Most of the featured acts at the Colony Hotel’s Royal Room are fixtures of the New York cabaret scene.
While West Palm Beach’s Avery Sommers has made some inroads in that world, she is better-known for her musical theater work, on Broadway and across the country on tour.
So it is understandable that her latest act, a one-hour set that opened Friday evening and continues at the newly refurbished Royal Room through next Saturday, sticks closely to a retrospective of her stage work. Much of it will be familiar to her legions of local fans, like a few choice selections from Fats Waller’s Ain’t Misbehavin’ — she replaced Nell Carter on Broadway — and her rousing, vampy When You’re Good to Mamma from Kander and Ebb’s Chicago.
Other selections were decidedly less well-known, like a number called Sunset City from Platinum, Gary William Friedman’s 33-performance 1978 flop brought back from the dead by the wonders of YouTube. Its video inclusion in her act suggests the self-deprecating humor Sommers can bring to her up-and-down career, including a selection from a show she pointedly never appeared in, the Mother Abbess’s Climb Every Mountain from The Sound of Music.
The charismatic Sommers was in good voice on her opening performance, which was heavy with belting, upbeat tunes, her calling card. Her sound approaches being too large for the room, but her rapport with the audience allows her many oversized choices to work.
Most of her material tends towards the buoyant, but among her new numbers is a dramatic change-of-pace, the steely, dark-toned I Know Where I’ve Been from Hairspray. Sommers recently stopped the show nightly with it in a production in Coral Gables and the song about the struggle for racial equality deserves to be a permanent part of her cabaret repertoire.

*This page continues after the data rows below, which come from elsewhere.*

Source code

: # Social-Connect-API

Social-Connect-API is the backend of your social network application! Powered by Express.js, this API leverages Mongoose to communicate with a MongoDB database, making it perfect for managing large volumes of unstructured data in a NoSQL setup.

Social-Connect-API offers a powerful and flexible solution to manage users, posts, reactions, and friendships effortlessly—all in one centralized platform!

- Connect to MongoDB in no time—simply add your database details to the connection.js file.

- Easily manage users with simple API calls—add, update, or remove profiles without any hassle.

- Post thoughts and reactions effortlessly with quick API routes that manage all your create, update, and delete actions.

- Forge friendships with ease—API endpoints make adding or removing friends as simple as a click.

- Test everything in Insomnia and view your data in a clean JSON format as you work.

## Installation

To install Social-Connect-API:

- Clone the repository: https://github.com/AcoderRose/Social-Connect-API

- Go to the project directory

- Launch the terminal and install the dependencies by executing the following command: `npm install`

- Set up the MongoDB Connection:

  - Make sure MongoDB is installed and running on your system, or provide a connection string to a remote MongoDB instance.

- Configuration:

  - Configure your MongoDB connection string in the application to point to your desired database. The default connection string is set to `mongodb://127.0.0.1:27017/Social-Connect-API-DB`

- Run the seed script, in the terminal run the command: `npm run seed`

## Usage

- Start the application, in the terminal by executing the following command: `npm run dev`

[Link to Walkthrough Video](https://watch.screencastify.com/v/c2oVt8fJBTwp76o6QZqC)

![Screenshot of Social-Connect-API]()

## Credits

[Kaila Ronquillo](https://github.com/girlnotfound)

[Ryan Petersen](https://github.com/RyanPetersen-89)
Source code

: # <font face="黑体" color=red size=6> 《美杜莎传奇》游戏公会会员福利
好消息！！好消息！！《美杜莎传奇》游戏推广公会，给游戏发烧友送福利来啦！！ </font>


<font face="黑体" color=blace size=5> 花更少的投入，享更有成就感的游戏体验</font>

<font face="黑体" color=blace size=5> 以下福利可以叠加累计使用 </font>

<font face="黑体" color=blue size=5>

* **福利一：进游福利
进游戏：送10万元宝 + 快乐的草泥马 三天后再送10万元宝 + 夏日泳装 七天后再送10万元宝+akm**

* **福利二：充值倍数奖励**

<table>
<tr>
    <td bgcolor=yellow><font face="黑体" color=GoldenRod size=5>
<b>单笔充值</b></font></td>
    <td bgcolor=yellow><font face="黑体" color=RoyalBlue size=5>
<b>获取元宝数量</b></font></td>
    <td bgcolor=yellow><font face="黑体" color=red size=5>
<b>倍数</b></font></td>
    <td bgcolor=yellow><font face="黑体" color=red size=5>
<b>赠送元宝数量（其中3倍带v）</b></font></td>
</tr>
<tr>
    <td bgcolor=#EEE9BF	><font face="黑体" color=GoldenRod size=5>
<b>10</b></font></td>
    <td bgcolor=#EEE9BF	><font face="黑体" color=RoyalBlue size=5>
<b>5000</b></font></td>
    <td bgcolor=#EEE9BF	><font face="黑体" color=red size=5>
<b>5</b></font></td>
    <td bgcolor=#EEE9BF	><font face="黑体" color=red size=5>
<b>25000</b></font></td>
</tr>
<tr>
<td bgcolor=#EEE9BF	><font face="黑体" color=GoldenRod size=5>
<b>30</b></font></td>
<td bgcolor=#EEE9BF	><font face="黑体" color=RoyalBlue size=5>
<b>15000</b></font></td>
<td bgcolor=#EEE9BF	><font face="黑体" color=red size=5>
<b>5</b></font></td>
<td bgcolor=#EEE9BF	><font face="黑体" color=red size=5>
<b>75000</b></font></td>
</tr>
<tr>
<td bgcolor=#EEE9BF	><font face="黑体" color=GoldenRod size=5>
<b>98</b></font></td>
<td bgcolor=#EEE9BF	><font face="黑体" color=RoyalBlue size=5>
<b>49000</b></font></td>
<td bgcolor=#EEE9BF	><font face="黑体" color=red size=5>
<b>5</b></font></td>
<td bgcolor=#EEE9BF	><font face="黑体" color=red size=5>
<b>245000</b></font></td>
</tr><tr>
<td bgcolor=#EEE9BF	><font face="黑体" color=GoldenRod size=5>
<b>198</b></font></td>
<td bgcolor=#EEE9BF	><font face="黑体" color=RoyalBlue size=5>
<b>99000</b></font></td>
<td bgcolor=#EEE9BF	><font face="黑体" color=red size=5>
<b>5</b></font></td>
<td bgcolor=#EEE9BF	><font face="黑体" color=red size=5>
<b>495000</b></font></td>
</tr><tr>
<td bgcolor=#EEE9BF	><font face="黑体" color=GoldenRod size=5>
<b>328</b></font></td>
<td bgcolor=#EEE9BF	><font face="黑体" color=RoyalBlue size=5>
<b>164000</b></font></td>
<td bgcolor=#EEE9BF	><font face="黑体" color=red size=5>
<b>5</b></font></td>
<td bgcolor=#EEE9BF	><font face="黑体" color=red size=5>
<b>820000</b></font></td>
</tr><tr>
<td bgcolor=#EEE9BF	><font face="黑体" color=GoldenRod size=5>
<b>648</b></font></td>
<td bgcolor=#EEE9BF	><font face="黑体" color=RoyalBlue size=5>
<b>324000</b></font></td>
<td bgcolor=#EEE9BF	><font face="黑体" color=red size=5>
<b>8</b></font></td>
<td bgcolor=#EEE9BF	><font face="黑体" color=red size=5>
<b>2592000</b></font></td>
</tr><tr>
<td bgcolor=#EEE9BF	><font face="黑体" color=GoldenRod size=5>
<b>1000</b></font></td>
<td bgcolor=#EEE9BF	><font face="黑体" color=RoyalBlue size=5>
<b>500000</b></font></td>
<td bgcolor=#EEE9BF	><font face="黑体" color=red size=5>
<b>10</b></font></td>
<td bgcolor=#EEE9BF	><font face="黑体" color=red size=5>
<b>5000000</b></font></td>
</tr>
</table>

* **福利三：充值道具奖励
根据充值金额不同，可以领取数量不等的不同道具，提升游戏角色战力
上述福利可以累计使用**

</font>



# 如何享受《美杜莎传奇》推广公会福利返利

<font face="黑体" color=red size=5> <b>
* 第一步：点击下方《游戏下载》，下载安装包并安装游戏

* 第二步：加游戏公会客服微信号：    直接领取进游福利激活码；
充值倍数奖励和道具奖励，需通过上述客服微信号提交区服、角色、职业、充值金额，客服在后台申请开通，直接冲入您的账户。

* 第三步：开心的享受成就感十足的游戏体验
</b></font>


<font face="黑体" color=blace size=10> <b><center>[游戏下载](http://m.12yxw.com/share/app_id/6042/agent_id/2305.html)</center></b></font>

At one point, Sommers invoked her initial one-woman show, a 1994 act called But Not for Me at the Caldwell Theatre in Boca Raton. Although she won a Carbonell Award for her powerhouse vocals in that show, in the 17 years since then she has become far more effective in the cabaret format.
Her current set is obviously new, and needs time for Sommers to be fully comfortable with it and for the transitions and patter to feel natural. Still, backed by a three-piece combo led by musical director Rich Schweitzer, she has an act worthy of taking to the key supper clubs around the country.